◆ TASK ITEM ◆
Once the line containing "Scratch Team が" has been copied, stop; copy every line before it exactly, beginning with the first line of the material below.

════════════════════

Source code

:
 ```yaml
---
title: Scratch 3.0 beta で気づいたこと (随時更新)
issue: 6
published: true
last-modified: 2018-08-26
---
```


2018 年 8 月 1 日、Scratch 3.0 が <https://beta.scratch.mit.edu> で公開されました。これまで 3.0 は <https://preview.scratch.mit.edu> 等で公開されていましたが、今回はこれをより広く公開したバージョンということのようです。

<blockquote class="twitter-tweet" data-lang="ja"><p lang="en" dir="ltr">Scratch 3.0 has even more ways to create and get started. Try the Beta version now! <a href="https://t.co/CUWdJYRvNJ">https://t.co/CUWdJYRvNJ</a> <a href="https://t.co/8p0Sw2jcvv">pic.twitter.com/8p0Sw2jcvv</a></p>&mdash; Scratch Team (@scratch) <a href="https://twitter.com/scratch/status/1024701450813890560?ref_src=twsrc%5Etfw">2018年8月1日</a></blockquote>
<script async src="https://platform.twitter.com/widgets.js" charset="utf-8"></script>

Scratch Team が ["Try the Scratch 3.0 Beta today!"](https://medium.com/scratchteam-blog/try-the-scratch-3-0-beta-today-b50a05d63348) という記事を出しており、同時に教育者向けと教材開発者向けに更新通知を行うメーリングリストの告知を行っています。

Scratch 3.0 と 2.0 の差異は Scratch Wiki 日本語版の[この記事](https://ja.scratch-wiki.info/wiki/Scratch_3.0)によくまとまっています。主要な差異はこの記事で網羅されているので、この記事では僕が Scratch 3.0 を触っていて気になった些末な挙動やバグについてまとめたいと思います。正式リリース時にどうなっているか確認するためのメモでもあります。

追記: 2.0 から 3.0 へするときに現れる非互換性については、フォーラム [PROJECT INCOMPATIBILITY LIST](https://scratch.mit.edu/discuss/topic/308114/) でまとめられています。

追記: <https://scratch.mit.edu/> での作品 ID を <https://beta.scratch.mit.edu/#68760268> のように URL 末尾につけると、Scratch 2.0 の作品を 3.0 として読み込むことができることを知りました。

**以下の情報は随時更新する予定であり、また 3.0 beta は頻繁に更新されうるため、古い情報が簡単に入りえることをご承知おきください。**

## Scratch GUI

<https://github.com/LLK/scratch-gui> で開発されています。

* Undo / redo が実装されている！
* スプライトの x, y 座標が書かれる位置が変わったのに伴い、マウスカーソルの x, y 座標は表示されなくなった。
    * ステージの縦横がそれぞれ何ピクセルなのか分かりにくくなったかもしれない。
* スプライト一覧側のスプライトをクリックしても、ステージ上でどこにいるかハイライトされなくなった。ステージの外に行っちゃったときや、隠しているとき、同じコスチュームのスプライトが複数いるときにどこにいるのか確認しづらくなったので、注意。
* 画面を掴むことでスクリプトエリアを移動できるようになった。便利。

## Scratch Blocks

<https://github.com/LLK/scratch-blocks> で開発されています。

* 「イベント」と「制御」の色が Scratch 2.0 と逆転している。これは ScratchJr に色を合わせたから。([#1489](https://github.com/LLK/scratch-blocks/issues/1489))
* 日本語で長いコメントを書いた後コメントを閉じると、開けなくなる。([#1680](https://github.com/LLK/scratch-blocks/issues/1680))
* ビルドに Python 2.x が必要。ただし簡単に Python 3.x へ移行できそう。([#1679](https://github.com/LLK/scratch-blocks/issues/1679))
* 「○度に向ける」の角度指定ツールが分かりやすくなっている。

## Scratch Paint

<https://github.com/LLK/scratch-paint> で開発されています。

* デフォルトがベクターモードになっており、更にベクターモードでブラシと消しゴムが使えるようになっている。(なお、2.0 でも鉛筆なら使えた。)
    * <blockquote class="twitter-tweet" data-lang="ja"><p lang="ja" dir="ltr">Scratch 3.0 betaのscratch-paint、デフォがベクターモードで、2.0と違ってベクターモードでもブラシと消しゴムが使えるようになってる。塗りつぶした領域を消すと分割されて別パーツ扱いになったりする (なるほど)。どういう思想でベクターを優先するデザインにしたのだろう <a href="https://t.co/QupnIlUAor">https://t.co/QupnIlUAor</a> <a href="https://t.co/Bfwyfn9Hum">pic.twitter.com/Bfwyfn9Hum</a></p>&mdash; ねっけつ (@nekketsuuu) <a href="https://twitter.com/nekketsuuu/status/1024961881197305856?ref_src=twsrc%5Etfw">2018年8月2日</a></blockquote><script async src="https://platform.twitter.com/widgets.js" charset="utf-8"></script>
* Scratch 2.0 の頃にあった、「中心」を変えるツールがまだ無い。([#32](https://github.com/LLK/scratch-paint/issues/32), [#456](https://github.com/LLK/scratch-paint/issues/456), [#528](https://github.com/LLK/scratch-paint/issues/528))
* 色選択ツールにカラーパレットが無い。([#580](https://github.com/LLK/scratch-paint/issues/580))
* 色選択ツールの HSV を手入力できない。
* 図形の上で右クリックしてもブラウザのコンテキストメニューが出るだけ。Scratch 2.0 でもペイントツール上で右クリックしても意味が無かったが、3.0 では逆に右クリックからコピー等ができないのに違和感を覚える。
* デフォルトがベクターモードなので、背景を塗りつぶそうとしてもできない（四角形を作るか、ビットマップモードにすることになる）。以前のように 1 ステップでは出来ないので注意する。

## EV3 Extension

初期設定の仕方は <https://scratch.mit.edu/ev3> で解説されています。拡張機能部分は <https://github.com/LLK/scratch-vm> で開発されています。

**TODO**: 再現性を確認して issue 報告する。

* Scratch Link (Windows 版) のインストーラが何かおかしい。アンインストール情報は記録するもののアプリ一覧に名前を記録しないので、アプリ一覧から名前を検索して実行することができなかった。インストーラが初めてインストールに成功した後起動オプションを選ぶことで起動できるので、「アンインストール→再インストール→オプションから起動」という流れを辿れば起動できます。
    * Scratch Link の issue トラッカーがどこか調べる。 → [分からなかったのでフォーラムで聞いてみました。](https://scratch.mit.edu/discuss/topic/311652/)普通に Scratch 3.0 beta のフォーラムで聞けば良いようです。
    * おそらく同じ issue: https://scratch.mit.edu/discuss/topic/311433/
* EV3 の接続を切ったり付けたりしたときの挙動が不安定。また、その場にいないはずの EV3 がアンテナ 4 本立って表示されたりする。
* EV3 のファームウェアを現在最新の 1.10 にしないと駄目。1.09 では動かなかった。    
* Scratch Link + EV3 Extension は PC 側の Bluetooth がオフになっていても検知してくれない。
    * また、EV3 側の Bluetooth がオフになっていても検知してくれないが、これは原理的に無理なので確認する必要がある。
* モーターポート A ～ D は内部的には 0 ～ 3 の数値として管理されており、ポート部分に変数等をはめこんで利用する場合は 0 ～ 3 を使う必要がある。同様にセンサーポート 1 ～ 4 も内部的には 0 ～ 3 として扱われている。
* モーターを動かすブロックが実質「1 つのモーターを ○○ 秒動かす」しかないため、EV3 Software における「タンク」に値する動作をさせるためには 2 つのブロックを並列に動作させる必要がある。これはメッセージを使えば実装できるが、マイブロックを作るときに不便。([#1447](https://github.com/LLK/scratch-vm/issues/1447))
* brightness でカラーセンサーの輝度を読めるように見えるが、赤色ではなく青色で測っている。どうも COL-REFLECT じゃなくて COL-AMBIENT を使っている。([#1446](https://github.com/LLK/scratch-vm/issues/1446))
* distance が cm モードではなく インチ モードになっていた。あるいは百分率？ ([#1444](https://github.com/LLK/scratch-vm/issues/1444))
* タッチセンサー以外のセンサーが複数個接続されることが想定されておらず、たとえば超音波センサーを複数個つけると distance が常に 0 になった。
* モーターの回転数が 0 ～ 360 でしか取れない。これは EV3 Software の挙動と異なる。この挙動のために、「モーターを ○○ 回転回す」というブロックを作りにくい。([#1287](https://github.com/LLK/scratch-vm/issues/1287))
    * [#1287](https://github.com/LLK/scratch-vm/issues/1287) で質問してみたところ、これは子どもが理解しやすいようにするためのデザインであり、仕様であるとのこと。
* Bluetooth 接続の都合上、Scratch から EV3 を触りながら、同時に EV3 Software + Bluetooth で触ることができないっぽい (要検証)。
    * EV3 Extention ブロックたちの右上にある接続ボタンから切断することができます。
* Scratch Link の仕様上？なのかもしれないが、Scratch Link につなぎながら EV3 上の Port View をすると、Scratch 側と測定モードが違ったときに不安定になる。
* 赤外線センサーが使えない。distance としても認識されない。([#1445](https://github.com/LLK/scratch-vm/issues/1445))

════════════════════

◆ THE ANSWER ◆
Source code

:
 ```yaml
---
title: Scratch 3.0 beta で気づいたこと (随時更新)
issue: 6
published: true
last-modified: 2018-08-26
---
```


2018 年 8 月 1 日、Scratch 3.0 が <https://beta.scratch.mit.edu> で公開されました。これまで 3.0 は <https://preview.scratch.mit.edu> 等で公開されていましたが、今回はこれをより広く公開したバージョンということのようです。

<blockquote class="twitter-tweet" data-lang="ja"><p lang="en" dir="ltr">Scratch 3.0 has even more ways to create and get started. Try the Beta version now! <a href="https://t.co/CUWdJYRvNJ">https://t.co/CUWdJYRvNJ</a> <a href="https://t.co/8p0Sw2jcvv">pic.twitter.com/8p0Sw2jcvv</a></p>&mdash; Scratch Team (@scratch) <a href="https://twitter.com/scratch/status/1024701450813890560?ref_src=twsrc%5Etfw">2018年8月1日</a></blockquote>
<script async src="https://platform.twitter.com/widgets.js" charset="utf-8"></script>

Scratch Team が ["Try the Scratch 3.0 Beta today!"](https://medium.com/scratchteam-blog/try-the-scratch-3-0-beta-today-b50a05d63348) という記事を出しており、同時に教育者向けと教材開発者向けに更新通知を行うメーリングリストの告知を行っています。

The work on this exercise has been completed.